Immersing in a solution of salt and water is called brining.

The recipe varies but the basic ingredients are cold water and salt.

The Food Network show Good Eats did a Thanksgiving show 2 yrs ago about brining. www.foodtv.com


----------



## anneke (Jan 5, 2001)

One of my relatives tried Alton's brined turkey recipe last year; no difference whatsoever. No notable improvement. As an advocate of brining (especially shrimp and pork), I was very dissapointed.

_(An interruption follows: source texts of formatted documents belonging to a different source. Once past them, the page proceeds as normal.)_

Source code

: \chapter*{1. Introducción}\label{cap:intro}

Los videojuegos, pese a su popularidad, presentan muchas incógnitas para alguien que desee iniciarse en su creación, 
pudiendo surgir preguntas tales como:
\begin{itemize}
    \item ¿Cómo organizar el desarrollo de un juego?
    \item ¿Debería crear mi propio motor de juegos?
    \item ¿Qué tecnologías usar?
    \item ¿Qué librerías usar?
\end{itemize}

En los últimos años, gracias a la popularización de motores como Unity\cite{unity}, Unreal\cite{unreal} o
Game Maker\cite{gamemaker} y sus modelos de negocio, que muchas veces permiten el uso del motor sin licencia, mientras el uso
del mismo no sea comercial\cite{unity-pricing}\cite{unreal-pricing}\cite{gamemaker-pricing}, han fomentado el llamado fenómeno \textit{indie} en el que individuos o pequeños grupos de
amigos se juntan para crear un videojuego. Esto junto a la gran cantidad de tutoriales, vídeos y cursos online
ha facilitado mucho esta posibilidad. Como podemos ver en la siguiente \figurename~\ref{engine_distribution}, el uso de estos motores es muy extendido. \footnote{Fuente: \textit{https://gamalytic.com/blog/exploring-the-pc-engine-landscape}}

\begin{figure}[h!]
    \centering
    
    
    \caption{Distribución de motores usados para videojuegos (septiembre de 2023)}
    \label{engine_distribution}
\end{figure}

[ October 04, 2001: Message edited by: Anneke ]


----------



## daveb (May 1, 2001)

Several recent posts have talked about "brined" pork or turkey. This is a culinary term I'm not familiar with. 

Can someone explain?


----------



## daveb (May 1, 2001)

Anneke, what are the advantages of brining, especially shrimp and pork, since you recommend them.


----------



## live_to_cook (Aug 23, 2000)

I can only speak to brining whole poultry, since I don't do shrimp or pork. I have seen numerous brined pork roast/loin/chop brines, though.

A good stiff brine makes poultry tastier and more moist. That's my experience, at least. It tenderizes, and helps excess blood or fluid leave the bird.

My wife's favorite chicken is brined, butterflied and roasted at high heat over a bed of thinly sliced potatoes (a la Cook's Illustrated).

(honey brined turkey) http://www.epicurious.com/run/recipe/view?id=102478


----------



## isa (Apr 4, 2000)

I'm surprised by your post Anneke. I brined my turkey last Chrsitmas, everyone commented on how flavourful and moist it was. No one knew at that point the turkey spend the night in brine.


----------



## anneke (Jan 5, 2001)

Iza, my sister isn't the best cook in the world, so I should probably try it myself before I rule it out. 

Dave, the advantages are hard to describe. 
In the case of shrimp, brine seems to restore that fresh from the sea flavour. It also makes them snappy (?!). 

For pork, try this recipe; you'll see what I mean. Pork is so bland, I find this really enhances the taste and the texture of the meat. Got this one from David Rosengarten.

PORK ROAST 
7 rib, center-cut pork roast 
Brine:
8 cups water 
1/4 cup coarse salt 
3 tablespoons sugar 
3 bay leaves 
2 whole cloves 
1 cinnamon stick 
2 teaspoons black peppercorns 
1 clove garlic, smashed 
Salt and pepper 
6 ounces thick sliced bacon 
3 tablespoons flour 
2 cups pork stock or beef stock 

In a large pot bring water, salt and sugar to a boil. Add bay leaves, cloves, cinnamon stick, peppercorns and garlic and simmer 5 minutes. Let cool and pour over roast. Marinate 8 hours or up to 12 hours. Drain. 
Season meat with salt and pepper, wrap with a few strips of bacon and transfer to a roasting pan. Place in a preheated 250 degree oven for about 2 hours or until an instant read meat thermometer, inserted in roast, registers 140 degrees. 
Yield: 6 servings


----------



## w.debord (Mar 6, 2001)

Sara Molton has an episode about 2 weeks ago with a older southern lady (I can't think of her name at the moment... she's like 6'5" and 70 plus years old). Anyway you can probably find the show and her recipes at Food Network.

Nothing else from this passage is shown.